**Work instruction**:
Your answer should be only the lines below from the one with "微信小程序 餐厅服务平台 包括管理员端，客户端，厨师端和服务员端" to the one with "## 欢迎讨论哈哈哈哈哈，技术，需求，都可以", repeated exactly, ends included.

**Records for the exercise**:
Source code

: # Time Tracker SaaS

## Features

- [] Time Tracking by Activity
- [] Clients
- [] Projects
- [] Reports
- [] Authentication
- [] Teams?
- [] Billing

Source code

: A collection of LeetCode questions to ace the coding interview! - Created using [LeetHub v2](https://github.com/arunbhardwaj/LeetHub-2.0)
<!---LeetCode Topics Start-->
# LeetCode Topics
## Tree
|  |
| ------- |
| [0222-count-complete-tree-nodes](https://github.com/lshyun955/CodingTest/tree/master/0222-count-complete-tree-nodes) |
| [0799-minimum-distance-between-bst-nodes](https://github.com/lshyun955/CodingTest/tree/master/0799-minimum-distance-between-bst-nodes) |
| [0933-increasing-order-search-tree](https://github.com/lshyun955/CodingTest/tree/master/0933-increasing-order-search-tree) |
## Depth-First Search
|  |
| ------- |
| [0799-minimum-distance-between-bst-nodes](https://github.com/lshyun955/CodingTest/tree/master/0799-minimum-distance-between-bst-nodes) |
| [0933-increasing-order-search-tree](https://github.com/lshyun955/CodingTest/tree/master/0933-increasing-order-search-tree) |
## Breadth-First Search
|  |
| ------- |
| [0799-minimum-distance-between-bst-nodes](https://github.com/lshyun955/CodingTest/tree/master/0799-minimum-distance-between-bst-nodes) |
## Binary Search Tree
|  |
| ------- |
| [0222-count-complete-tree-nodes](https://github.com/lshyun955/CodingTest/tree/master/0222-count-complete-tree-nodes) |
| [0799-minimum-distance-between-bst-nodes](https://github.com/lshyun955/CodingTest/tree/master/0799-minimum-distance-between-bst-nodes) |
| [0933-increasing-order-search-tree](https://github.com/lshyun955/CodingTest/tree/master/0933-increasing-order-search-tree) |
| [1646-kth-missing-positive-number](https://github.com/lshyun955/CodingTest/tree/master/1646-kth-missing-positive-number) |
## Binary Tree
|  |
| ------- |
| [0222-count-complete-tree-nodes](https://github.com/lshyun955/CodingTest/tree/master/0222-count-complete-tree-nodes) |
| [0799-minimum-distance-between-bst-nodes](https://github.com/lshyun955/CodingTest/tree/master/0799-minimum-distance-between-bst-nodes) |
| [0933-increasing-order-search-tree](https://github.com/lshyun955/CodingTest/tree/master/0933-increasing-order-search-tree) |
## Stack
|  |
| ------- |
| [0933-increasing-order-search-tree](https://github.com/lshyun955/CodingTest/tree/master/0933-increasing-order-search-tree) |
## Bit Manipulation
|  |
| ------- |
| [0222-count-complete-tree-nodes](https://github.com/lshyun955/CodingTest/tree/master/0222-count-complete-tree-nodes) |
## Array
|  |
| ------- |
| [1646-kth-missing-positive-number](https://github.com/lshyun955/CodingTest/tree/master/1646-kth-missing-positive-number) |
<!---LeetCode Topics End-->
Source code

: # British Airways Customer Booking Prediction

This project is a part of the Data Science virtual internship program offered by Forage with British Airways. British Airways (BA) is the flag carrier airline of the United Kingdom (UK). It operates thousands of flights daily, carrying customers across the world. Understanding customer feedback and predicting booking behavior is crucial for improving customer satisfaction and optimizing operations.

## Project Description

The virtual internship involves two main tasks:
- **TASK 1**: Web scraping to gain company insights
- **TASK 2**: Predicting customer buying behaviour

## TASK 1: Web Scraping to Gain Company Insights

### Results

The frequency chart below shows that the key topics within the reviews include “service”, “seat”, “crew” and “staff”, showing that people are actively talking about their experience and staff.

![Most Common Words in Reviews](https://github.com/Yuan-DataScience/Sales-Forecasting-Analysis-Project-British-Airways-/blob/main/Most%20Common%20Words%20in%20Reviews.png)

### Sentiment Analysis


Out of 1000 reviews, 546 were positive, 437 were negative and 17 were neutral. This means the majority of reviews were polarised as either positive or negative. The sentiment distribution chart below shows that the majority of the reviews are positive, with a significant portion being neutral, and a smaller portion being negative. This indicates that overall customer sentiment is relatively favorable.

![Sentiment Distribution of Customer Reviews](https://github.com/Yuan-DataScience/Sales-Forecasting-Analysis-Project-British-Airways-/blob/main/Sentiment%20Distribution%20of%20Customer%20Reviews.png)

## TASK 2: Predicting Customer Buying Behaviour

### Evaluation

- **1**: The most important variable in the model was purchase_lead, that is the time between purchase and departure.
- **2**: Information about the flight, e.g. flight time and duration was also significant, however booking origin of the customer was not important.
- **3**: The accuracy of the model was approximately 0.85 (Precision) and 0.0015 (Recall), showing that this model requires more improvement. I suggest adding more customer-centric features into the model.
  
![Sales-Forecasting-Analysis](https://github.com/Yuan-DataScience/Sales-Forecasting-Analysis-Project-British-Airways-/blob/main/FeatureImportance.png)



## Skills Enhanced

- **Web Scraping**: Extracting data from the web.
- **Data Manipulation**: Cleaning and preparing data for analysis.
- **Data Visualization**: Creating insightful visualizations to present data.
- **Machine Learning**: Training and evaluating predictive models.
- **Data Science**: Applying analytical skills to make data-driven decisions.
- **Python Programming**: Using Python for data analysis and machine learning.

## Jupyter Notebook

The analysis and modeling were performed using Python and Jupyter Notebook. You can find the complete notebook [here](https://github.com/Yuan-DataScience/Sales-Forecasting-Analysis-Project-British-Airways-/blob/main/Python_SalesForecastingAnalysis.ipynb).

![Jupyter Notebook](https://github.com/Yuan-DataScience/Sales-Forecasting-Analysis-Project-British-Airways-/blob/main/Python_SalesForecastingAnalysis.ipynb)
--
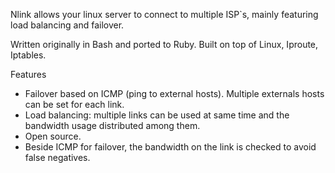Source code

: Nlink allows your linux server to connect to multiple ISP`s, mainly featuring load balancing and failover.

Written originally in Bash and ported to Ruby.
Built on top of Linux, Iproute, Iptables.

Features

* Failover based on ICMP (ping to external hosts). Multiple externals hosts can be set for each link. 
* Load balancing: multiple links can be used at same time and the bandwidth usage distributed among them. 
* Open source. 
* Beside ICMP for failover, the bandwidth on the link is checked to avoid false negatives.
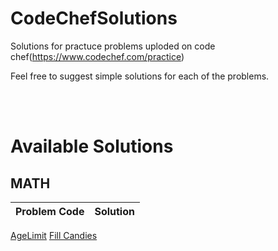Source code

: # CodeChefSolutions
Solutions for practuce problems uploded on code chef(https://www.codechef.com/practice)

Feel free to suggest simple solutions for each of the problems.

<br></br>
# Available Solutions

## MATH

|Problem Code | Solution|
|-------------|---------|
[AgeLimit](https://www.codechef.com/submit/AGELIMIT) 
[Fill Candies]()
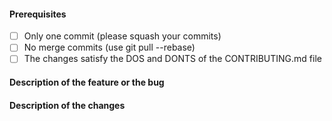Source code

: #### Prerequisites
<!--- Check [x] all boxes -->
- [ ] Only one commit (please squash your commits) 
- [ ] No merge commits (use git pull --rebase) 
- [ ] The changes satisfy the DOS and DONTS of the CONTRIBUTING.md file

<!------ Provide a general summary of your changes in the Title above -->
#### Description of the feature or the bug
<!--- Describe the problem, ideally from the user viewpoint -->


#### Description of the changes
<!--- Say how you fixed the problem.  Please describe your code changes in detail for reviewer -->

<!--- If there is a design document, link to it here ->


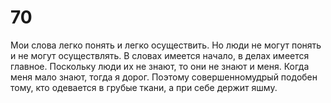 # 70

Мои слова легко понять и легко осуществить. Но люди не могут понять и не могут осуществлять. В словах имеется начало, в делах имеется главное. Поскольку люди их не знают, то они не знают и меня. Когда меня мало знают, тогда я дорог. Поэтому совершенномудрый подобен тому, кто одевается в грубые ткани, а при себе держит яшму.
---
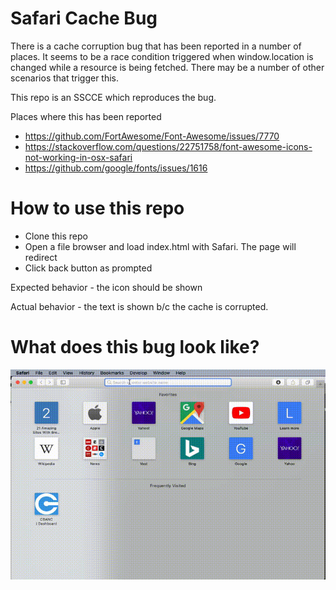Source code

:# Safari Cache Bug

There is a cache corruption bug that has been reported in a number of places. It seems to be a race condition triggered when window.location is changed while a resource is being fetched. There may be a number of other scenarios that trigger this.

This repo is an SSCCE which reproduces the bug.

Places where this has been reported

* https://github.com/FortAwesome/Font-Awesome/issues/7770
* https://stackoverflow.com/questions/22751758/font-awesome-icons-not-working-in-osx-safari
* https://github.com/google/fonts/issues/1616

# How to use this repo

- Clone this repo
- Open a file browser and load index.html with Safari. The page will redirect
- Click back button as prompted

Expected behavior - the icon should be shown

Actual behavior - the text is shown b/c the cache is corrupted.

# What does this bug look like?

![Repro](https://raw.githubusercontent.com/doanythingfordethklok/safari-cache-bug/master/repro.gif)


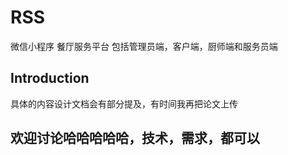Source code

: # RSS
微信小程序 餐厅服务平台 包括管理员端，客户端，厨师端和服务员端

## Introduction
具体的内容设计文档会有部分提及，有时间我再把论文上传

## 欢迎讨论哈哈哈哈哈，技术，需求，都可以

**Finished task**:
微信小程序 餐厅服务平台 包括管理员端，客户端，厨师端和服务员端

## Introduction
具体的内容设计文档会有部分提及，有时间我再把论文上传

## 欢迎讨论哈哈哈哈哈，技术，需求，都可以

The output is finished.